Source records:
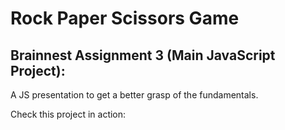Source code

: # Rock Paper Scissors Game

## Brainnest Assignment 3 (Main JavaScript Project):

A JS presentation to get a better grasp of the fundamentals.

Check this project in action:


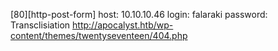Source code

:[80][http-post-form] host: 10.10.10.46   login: falaraki   password: Transclisiation
http://apocalyst.htb/wp-content/themes/twentyseventeen/404.php
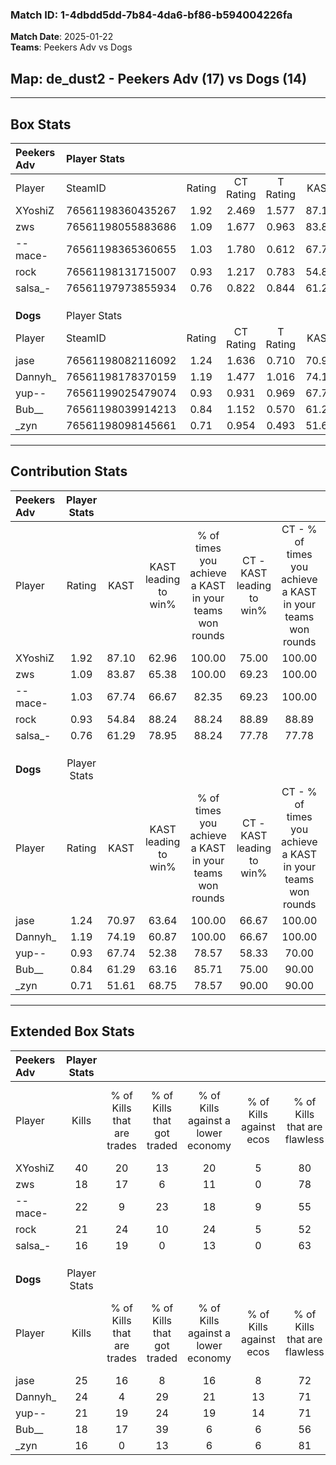 ### Match ID: 1-4dbdd5dd-7b84-4da6-bf86-b594004226fa  
**Match Date**: 2025-01-22  
**Teams**: Peekers Adv vs Dogs  

## **Map**: de_dust2 - Peekers Adv (17) vs Dogs (14)  
---  

## Box Stats  

| **Peekers Adv** | Player Stats      |        |           |          |       |       |       |         |        |      |     |
| :- | :- | :-: | :-: | :-: | :-: | :-: | :-: | :-: | :-: | :-: | :-: |
| Player          | SteamID           | Rating | CT Rating | T Rating | KAST  |  ADR  | Kills | Assists | Deaths | K/D  | HS% |
| XYoshiZ         | 76561198360435267 |  1.92  |   2.469   |  1.577   | 87.10 | 119.6 |  40   |    4    |   17   | 2.35 | 22  |
| zws             | 76561198055883686 |  1.09  |   1.677   |  0.963   | 83.87 | 74.2  |  18   |   12    |   21   | 0.86 | 61  |
| --mace-         | 76561198365360655 |  1.03  |   1.780   |  0.612   | 67.74 | 74.0  |  22   |    7    |   23   | 0.96 | 54  |
| rock            | 76561198131715007 |  0.93  |   1.217   |  0.783   | 54.84 | 68.1  |  21   |    8    |   21   | 1.00 | 38  |
| salsa_-         | 76561197973855934 |  0.76  |   0.822   |  0.844   | 61.29 | 52.5  |  16   |    6    |   22   | 0.73 | 50  |
|                 |                   |        |           |          |       |       |       |         |        |      |     |
|                 |                   |        |           |          |       |       |       |         |        |      |     |
|                 |                   |        |           |          |       |       |       |         |        |      |     |
| **Dogs**        | Player Stats      |        |           |          |       |       |       |         |        |      |     |
| Player          | SteamID           | Rating | CT Rating | T Rating | KAST  |  ADR  | Kills | Assists | Deaths | K/D  | HS% |
| jase            | 76561198082116092 |  1.24  |   1.636   |  0.710   | 70.97 | 92.6  |  25   |    8    |   21   | 1.19 | 52  |
| Dannyh_         | 76561198178370159 |  1.19  |   1.477   |  1.016   | 74.19 | 90.1  |  24   |    8    |   23   | 1.04 | 50  |
| yup--           | 76561199025479074 |  0.93  |   0.931   |  0.969   | 67.74 | 68.1  |  21   |    5    |   26   | 0.81 | 14  |
| Bub__           | 76561198039914213 |  0.84  |   1.152   |  0.570   | 61.29 | 71.3  |  18   |    9    |   25   | 0.72 | 44  |
| _zyn            | 76561198098145661 |  0.71  |   0.954   |  0.493   | 51.61 | 59.3  |  16   |    4    |   22   | 0.73 | 87  |
---  

## Contribution Stats  

| **Peekers Adv** | Player Stats |       |                      |                                                        |                           |                                                             |                          |                                                            |
| :- | :-: | :-: | :-: | :-: | :-: | :-: | :-: | :-: |
| Player          |    Rating    | KAST  | KAST leading to win% | % of times you achieve a KAST in your teams won rounds | CT - KAST leading to win% | CT - % of times you achieve a KAST in your teams won rounds | T - KAST leading to win% | T - % of times you achieve a KAST in your teams won rounds |
| XYoshiZ         |     1.92     | 87.10 |        62.96         |                         100.00                         |           75.00           |                           100.00                            |          53.33           |                           100.00                           |
| zws             |     1.09     | 83.87 |        65.38         |                         100.00                         |           69.23           |                           100.00                            |          61.54           |                           100.00                           |
| --mace-         |     1.03     | 67.74 |        66.67         |                         82.35                          |           69.23           |                           100.00                            |          62.50           |                           62.50                            |
| rock            |     0.93     | 54.84 |        88.24         |                         88.24                          |           88.89           |                            88.89                            |          87.50           |                           87.50                            |
| salsa_-         |     0.76     | 61.29 |        78.95         |                         88.24                          |           77.78           |                            77.78                            |          80.00           |                           100.00                           |
|                 |              |       |                      |                                                        |                           |                                                             |                          |                                                            |
|                 |              |       |                      |                                                        |                           |                                                             |                          |                                                            |
|                 |              |       |                      |                                                        |                           |                                                             |                          |                                                            |
| **Dogs**        | Player Stats |       |                      |                                                        |                           |                                                             |                          |                                                            |
| Player          |    Rating    | KAST  | KAST leading to win% | % of times you achieve a KAST in your teams won rounds | CT - KAST leading to win% | CT - % of times you achieve a KAST in your teams won rounds | T - KAST leading to win% | T - % of times you achieve a KAST in your teams won rounds |
| jase            |     1.24     | 70.97 |        63.64         |                         100.00                         |           66.67           |                           100.00                            |          57.14           |                           100.00                           |
| Dannyh_         |     1.19     | 74.19 |        60.87         |                         100.00                         |           66.67           |                           100.00                            |          50.00           |                           100.00                           |
| yup--           |     0.93     | 67.74 |        52.38         |                         78.57                          |           58.33           |                            70.00                            |          44.44           |                           100.00                           |
| Bub__           |     0.84     | 61.29 |        63.16         |                         85.71                          |           75.00           |                            90.00                            |          42.86           |                           75.00                            |
| _zyn            |     0.71     | 51.61 |        68.75         |                         78.57                          |           90.00           |                            90.00                            |          33.33           |                           50.00                            |
---  

## Extended Box Stats  

| **Peekers Adv** | Player Stats |                            |                            |                                    |                         |                              |                                 |        |                             |                                     |                          |                               |                            |
| :- | :-: | :-: | :-: | :-: | :-: | :-: | :-: | :-: | :-: | :-: | :-: | :-: | :-: |
| Player          |    Kills     | % of Kills that are trades | % of Kills that got traded | % of Kills against a lower economy | % of Kills against ecos | % of Kills that are flawless | % of Kills that are close duels | Deaths | % of Deaths that get traded | % of Deaths against a lower economy | % of Deaths against ecos | % of Deaths that are flawless | % of Deaths that are close |
| XYoshiZ         |      40      |             20             |             13             |                 20                 |            5            |              80              |                8                |   17   |             12              |                 12                  |            0             |              76               |             0              |
| zws             |      18      |             17             |             6              |                 11                 |            0            |              78              |                6                |   21   |             48              |                 14                  |            0             |              57               |             5              |
| --mace-         |      22      |             9              |             23             |                 18                 |            9            |              55              |                5                |   23   |             22              |                  9                  |            0             |              74               |             9              |
| rock            |      21      |             24             |             10             |                 24                 |            5            |              52              |                5                |   21   |             10              |                 14                  |            0             |              76               |             0              |
| salsa_-         |      16      |             19             |             0              |                 13                 |            0            |              63              |               19                |   22   |             18              |                 14                  |            0             |              73               |             5              |
|                 |              |                            |                            |                                    |                         |                              |                                 |        |                             |                                     |                          |                               |                            |
|                 |              |                            |                            |                                    |                         |                              |                                 |        |                             |                                     |                          |                               |                            |
|                 |              |                            |                            |                                    |                         |                              |                                 |        |                             |                                     |                          |                               |                            |
| **Dogs**        | Player Stats |                            |                            |                                    |                         |                              |                                 |        |                             |                                     |                          |                               |                            |
| Player          |    Kills     | % of Kills that are trades | % of Kills that got traded | % of Kills against a lower economy | % of Kills against ecos | % of Kills that are flawless | % of Kills that are close duels | Deaths | % of Deaths that get traded | % of Deaths against a lower economy | % of Deaths against ecos | % of Deaths that are flawless | % of Deaths that are close |
| jase            |      25      |             16             |             8              |                 16                 |            8            |              72              |                8                |   21   |              0              |                  0                  |            0             |              62               |             10             |
| Dannyh_         |      24      |             4              |             29             |                 21                 |           13            |              71              |                0                |   23   |             22              |                  0                  |            0             |              57               |             9              |
| yup--           |      21      |             19             |             24             |                 19                 |           14            |              71              |                5                |   26   |              4              |                  4                  |            4             |              81               |             0              |
| Bub__           |      18      |             17             |             39             |                 6                  |            6            |              56              |                6                |   25   |             16              |                  4                  |            4             |              72               |             8              |
| _zyn            |      16      |             0              |             13             |                 6                  |            6            |              81              |                0                |   22   |             14              |                  5                  |            5             |              64               |             14             |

(AIM OF THE TASK): Among the entries above, take the line with "### Match ID: 1-4dbdd5dd-7b84-4da6-bf86-b594004226fa", the line with "67.74 | 68.1", and all the lines between them, and restate them word for word without pictures.

(RESULT OF THE TASK):
 ### Match ID: 1-4dbdd5dd-7b84-4da6-bf86-b594004226fa  
**Match Date**: 2025-01-22  
**Teams**: Peekers Adv vs Dogs  

## **Map**: de_dust2 - Peekers Adv (17) vs Dogs (14)  
---  

## Box Stats  

| **Peekers Adv** | Player Stats      |        |           |          |       |       |       |         |        |      |     |
| :- | :- | :-: | :-: | :-: | :-: | :-: | :-: | :-: | :-: | :-: | :-: |
| Player          | SteamID           | Rating | CT Rating | T Rating | KAST  |  ADR  | Kills | Assists | Deaths | K/D  | HS% |
| XYoshiZ         | 76561198360435267 |  1.92  |   2.469   |  1.577   | 87.10 | 119.6 |  40   |    4    |   17   | 2.35 | 22  |
| zws             | 76561198055883686 |  1.09  |   1.677   |  0.963   | 83.87 | 74.2  |  18   |   12    |   21   | 0.86 | 61  |
| --mace-         | 76561198365360655 |  1.03  |   1.780   |  0.612   | 67.74 | 74.0  |  22   |    7    |   23   | 0.96 | 54  |
| rock            | 76561198131715007 |  0.93  |   1.217   |  0.783   | 54.84 | 68.1  |  21   |    8    |   21   | 1.00 | 38  |
| salsa_-         | 76561197973855934 |  0.76  |   0.822   |  0.844   | 61.29 | 52.5  |  16   |    6    |   22   | 0.73 | 50  |
|                 |                   |        |           |          |       |       |       |         |        |      |     |
|                 |                   |        |           |          |       |       |       |         |        |      |     |
|                 |                   |        |           |          |       |       |       |         |        |      |     |
| **Dogs**        | Player Stats      |        |           |          |       |       |       |         |        |      |     |
| Player          | SteamID           | Rating | CT Rating | T Rating | KAST  |  ADR  | Kills | Assists | Deaths | K/D  | HS% |
| jase            | 76561198082116092 |  1.24  |   1.636   |  0.710   | 70.97 | 92.6  |  25   |    8    |   21   | 1.19 | 52  |
| Dannyh_         | 76561198178370159 |  1.19  |   1.477   |  1.016   | 74.19 | 90.1  |  24   |    8    |   23   | 1.04 | 50  |
| yup--           | 76561199025479074 |  0.93  |   0.931   |  0.969   | 67.74 | 68.1  |  21   |    5    |   26   | 0.81 | 14  |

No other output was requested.